◆ Task statement:
A verbatim copy of the data below is the required output.

◆ Provided records:

☆ ☆ ☆ ☆

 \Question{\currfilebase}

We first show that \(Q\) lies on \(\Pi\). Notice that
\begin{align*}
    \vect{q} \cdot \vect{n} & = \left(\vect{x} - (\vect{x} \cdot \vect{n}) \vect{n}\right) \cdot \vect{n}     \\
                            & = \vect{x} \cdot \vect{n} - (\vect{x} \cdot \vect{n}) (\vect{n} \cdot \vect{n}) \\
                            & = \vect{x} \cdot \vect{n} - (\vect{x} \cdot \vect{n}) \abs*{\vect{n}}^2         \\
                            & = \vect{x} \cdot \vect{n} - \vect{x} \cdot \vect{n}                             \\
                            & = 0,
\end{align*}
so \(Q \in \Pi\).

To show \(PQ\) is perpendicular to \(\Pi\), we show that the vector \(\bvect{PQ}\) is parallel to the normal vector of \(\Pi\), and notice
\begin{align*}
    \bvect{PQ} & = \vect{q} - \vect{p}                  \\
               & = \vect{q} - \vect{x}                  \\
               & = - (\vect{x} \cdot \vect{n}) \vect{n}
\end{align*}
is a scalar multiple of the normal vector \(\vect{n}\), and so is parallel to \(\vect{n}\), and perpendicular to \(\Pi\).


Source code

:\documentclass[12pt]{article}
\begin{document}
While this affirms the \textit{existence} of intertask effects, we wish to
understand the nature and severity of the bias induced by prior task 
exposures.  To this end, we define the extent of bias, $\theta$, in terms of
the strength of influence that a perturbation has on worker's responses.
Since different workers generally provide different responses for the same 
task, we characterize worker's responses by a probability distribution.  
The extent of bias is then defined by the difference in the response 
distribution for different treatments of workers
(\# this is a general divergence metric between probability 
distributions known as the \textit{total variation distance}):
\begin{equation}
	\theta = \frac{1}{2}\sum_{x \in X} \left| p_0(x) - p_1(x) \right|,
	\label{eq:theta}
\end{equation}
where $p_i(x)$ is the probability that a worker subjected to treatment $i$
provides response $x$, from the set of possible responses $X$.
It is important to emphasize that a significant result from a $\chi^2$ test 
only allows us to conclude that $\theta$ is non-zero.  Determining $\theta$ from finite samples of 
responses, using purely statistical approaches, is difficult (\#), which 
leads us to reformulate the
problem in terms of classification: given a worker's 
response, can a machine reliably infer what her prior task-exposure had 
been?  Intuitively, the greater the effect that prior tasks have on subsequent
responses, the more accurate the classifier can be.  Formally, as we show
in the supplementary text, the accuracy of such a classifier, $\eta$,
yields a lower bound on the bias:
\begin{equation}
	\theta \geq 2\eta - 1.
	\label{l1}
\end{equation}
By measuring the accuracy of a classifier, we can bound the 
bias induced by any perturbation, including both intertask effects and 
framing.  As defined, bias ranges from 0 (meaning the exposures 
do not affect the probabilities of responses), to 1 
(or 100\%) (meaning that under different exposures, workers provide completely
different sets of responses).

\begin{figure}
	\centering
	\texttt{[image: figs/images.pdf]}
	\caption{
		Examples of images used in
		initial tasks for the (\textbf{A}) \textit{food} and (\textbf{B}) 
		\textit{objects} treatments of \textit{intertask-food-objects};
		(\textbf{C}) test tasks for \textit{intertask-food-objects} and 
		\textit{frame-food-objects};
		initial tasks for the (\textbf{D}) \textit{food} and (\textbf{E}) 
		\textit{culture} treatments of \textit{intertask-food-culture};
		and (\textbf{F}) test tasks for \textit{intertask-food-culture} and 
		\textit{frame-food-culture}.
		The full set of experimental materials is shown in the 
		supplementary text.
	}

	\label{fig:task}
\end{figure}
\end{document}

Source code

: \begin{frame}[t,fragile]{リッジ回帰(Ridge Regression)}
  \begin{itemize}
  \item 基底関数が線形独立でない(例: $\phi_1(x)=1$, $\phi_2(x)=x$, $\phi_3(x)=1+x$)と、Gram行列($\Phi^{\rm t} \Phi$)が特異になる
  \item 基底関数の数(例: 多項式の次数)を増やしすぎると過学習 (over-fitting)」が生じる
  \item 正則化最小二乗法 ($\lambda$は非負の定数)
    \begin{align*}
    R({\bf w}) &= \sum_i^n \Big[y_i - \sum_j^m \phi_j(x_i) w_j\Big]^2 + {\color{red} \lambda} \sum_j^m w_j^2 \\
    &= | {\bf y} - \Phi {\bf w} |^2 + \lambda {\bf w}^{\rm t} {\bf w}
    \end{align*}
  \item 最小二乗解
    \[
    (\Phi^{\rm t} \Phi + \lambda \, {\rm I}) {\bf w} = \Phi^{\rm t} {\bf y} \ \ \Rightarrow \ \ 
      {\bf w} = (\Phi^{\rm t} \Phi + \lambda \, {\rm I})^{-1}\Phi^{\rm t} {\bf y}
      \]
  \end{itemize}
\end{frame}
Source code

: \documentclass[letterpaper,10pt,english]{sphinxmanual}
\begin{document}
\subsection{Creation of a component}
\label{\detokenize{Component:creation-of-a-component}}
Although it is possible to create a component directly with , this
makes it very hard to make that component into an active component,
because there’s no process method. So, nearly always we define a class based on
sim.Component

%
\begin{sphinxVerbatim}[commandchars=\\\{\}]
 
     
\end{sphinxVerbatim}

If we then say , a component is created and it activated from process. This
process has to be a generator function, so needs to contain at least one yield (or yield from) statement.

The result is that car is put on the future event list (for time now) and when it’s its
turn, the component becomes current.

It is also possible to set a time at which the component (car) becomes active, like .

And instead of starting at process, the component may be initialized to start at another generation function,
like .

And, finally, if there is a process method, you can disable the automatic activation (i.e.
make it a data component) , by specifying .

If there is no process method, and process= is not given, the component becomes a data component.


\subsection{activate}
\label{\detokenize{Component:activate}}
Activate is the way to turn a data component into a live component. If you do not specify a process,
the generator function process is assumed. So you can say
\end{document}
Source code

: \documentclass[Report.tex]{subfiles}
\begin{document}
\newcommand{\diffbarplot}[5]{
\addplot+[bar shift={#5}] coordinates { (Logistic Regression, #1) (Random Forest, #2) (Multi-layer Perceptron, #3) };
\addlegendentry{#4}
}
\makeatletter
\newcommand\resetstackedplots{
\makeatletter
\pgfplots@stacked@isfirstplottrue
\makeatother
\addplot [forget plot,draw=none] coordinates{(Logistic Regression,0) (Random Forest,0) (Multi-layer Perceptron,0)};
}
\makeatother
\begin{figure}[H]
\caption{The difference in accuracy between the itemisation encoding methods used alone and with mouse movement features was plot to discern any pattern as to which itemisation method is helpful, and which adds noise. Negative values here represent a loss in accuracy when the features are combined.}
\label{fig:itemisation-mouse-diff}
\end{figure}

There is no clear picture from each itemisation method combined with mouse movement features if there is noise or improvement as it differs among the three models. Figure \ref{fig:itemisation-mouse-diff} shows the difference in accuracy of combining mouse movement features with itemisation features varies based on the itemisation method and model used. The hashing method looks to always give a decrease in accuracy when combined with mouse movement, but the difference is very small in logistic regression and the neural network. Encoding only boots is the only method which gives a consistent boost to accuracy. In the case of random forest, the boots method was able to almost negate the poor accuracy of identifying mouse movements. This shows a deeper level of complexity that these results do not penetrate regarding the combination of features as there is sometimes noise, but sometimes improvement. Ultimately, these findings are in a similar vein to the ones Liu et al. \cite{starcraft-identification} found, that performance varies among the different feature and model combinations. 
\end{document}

☆ ☆ ☆ ☆

◆ Result of the exercise:
 \Question{\currfilebase}

We first show that \(Q\) lies on \(\Pi\). Notice that
\begin{align*}
    \vect{q} \cdot \vect{n} & = \left(\vect{x} - (\vect{x} \cdot \vect{n}) \vect{n}\right) \cdot \vect{n}     \\
                            & = \vect{x} \cdot \vect{n} - (\vect{x} \cdot \vect{n}) (\vect{n} \cdot \vect{n}) \\
                            & = \vect{x} \cdot \vect{n} - (\vect{x} \cdot \vect{n}) \abs*{\vect{n}}^2         \\
                            & = \vect{x} \cdot \vect{n} - \vect{x} \cdot \vect{n}                             \\
                            & = 0,
\end{align*}
so \(Q \in \Pi\).

To show \(PQ\) is perpendicular to \(\Pi\), we show that the vector \(\bvect{PQ}\) is parallel to the normal vector of \(\Pi\), and notice
\begin{align*}
    \bvect{PQ} & = \vect{q} - \vect{p}                  \\
               & = \vect{q} - \vect{x}                  \\
               & = - (\vect{x} \cdot \vect{n}) \vect{n}
\end{align*}
is a scalar multiple of the normal vector \(\vect{n}\), and so is parallel to \(\vect{n}\), and perpendicular to \(\Pi\).


Source code

:\documentclass[12pt]{article}
\begin{document}
While this affirms the \textit{existence} of intertask effects, we wish to
understand the nature and severity of the bias induced by prior task 
exposures.  To this end, we define the extent of bias, $\theta$, in terms of
the strength of influence that a perturbation has on worker's responses.
Since different workers generally provide different responses for the same 
task, we characterize worker's responses by a probability distribution.  
The extent of bias is then defined by the difference in the response 
distribution for different treatments of workers
(\# this is a general divergence metric between probability 
distributions known as the \textit{total variation distance}):
\begin{equation}
	\theta = \frac{1}{2}\sum_{x \in X} \left| p_0(x) - p_1(x) \right|,
	\label{eq:theta}
\end{equation}
where $p_i(x)$ is the probability that a worker subjected to treatment $i$
provides response $x$, from the set of possible responses $X$.
It is important to emphasize that a significant result from a $\chi^2$ test 
only allows us to conclude that $\theta$ is non-zero.  Determining $\theta$ from finite samples of 
responses, using purely statistical approaches, is difficult (\#), which 
leads us to reformulate the
problem in terms of classification: given a worker's 
response, can a machine reliably infer what her prior task-exposure had 
been?  Intuitively, the greater the effect that prior tasks have on subsequent
responses, the more accurate the classifier can be.  Formally, as we show
in the supplementary text, the accuracy of such a classifier, $\eta$,
yields a lower bound on the bias:
\begin{equation}
	\theta \geq 2\eta - 1.
	\label{l1}
\end{equation}
By measuring the accuracy of a classifier, we can bound the 
bias induced by any perturbation, including both intertask effects and 
framing.  As defined, bias ranges from 0 (meaning the exposures 
do not affect the probabilities of responses), to 1 
(or 100\%) (meaning that under different exposures, workers provide completely
different sets of responses).

\begin{figure}
	\centering
	\texttt{[image: figs/images.pdf]}
	\caption{
		Examples of images used in
		initial tasks for the (\textbf{A}) \textit{food} and (\textbf{B}) 
		\textit{objects} treatments of \textit{intertask-food-objects};
		(\textbf{C}) test tasks for \textit{intertask-food-objects} and 
		\textit{frame-food-objects};
		initial tasks for the (\textbf{D}) \textit{food} and (\textbf{E}) 
		\textit{culture} treatments of \textit{intertask-food-culture};
		and (\textbf{F}) test tasks for \textit{intertask-food-culture} and 
		\textit{frame-food-culture}.
		The full set of experimental materials is shown in the 
		supplementary text.
	}

	\label{fig:task}
\end{figure}
\end{document}

Source code

: \begin{frame}[t,fragile]{リッジ回帰(Ridge Regression)}
  \begin{itemize}
  \item 基底関数が線形独立でない(例: $\phi_1(x)=1$, $\phi_2(x)=x$, $\phi_3(x)=1+x$)と、Gram行列($\Phi^{\rm t} \Phi$)が特異になる
  \item 基底関数の数(例: 多項式の次数)を増やしすぎると過学習 (over-fitting)」が生じる
  \item 正則化最小二乗法 ($\lambda$は非負の定数)
    \begin{align*}
    R({\bf w}) &= \sum_i^n \Big[y_i - \sum_j^m \phi_j(x_i) w_j\Big]^2 + {\color{red} \lambda} \sum_j^m w_j^2 \\
    &= | {\bf y} - \Phi {\bf w} |^2 + \lambda {\bf w}^{\rm t} {\bf w}
    \end{align*}
  \item 最小二乗解
    \[
    (\Phi^{\rm t} \Phi + \lambda \, {\rm I}) {\bf w} = \Phi^{\rm t} {\bf y} \ \ \Rightarrow \ \ 
      {\bf w} = (\Phi^{\rm t} \Phi + \lambda \, {\rm I})^{-1}\Phi^{\rm t} {\bf y}
      \]
  \end{itemize}
\end{frame}
Source code

: \documentclass[letterpaper,10pt,english]{sphinxmanual}
\begin{document}
\subsection{Creation of a component}
\label{\detokenize{Component:creation-of-a-component}}
Although it is possible to create a component directly with , this
makes it very hard to make that component into an active component,
because there’s no process method. So, nearly always we define a class based on
sim.Component

%
\begin{sphinxVerbatim}[commandchars=\\\{\}]
 
     
\end{sphinxVerbatim}

If we then say , a component is created and it activated from process. This
process has to be a generator function, so needs to contain at least one yield (or yield from) statement.

The result is that car is put on the future event list (for time now) and when it’s its
turn, the component becomes current.

It is also possible to set a time at which the component (car) becomes active, like .

And instead of starting at process, the component may be initialized to start at another generation function,
like .

And, finally, if there is a process method, you can disable the automatic activation (i.e.
make it a data component) , by specifying .

If there is no process method, and process= is not given, the component becomes a data component.


\subsection{activate}
\label{\detokenize{Component:activate}}
Activate is the way to turn a data component into a live component. If you do not specify a process,
the generator function process is assumed. So you can say
\end{document}
Source code

: \documentclass[Report.tex]{subfiles}
\begin{document}
\newcommand{\diffbarplot}[5]{
\addplot+[bar shift={#5}] coordinates { (Logistic Regression, #1) (Random Forest, #2) (Multi-layer Perceptron, #3) };
\addlegendentry{#4}
}
\makeatletter
\newcommand\resetstackedplots{
\makeatletter
\pgfplots@stacked@isfirstplottrue
\makeatother
\addplot [forget plot,draw=none] coordinates{(Logistic Regression,0) (Random Forest,0) (Multi-layer Perceptron,0)};
}
\makeatother
\begin{figure}[H]
\caption{The difference in accuracy between the itemisation encoding methods used alone and with mouse movement features was plot to discern any pattern as to which itemisation method is helpful, and which adds noise. Negative values here represent a loss in accuracy when the features are combined.}
\label{fig:itemisation-mouse-diff}
\end{figure}

There is no clear picture from each itemisation method combined with mouse movement features if there is noise or improvement as it differs among the three models. Figure \ref{fig:itemisation-mouse-diff} shows the difference in accuracy of combining mouse movement features with itemisation features varies based on the itemisation method and model used. The hashing method looks to always give a decrease in accuracy when combined with mouse movement, but the difference is very small in logistic regression and the neural network. Encoding only boots is the only method which gives a consistent boost to accuracy. In the case of random forest, the boots method was able to almost negate the poor accuracy of identifying mouse movements. This shows a deeper level of complexity that these results do not penetrate regarding the combination of features as there is sometimes noise, but sometimes improvement. Ultimately, these findings are in a similar vein to the ones Liu et al. \cite{starcraft-identification} found, that performance varies among the different feature and model combinations. 
\end{document}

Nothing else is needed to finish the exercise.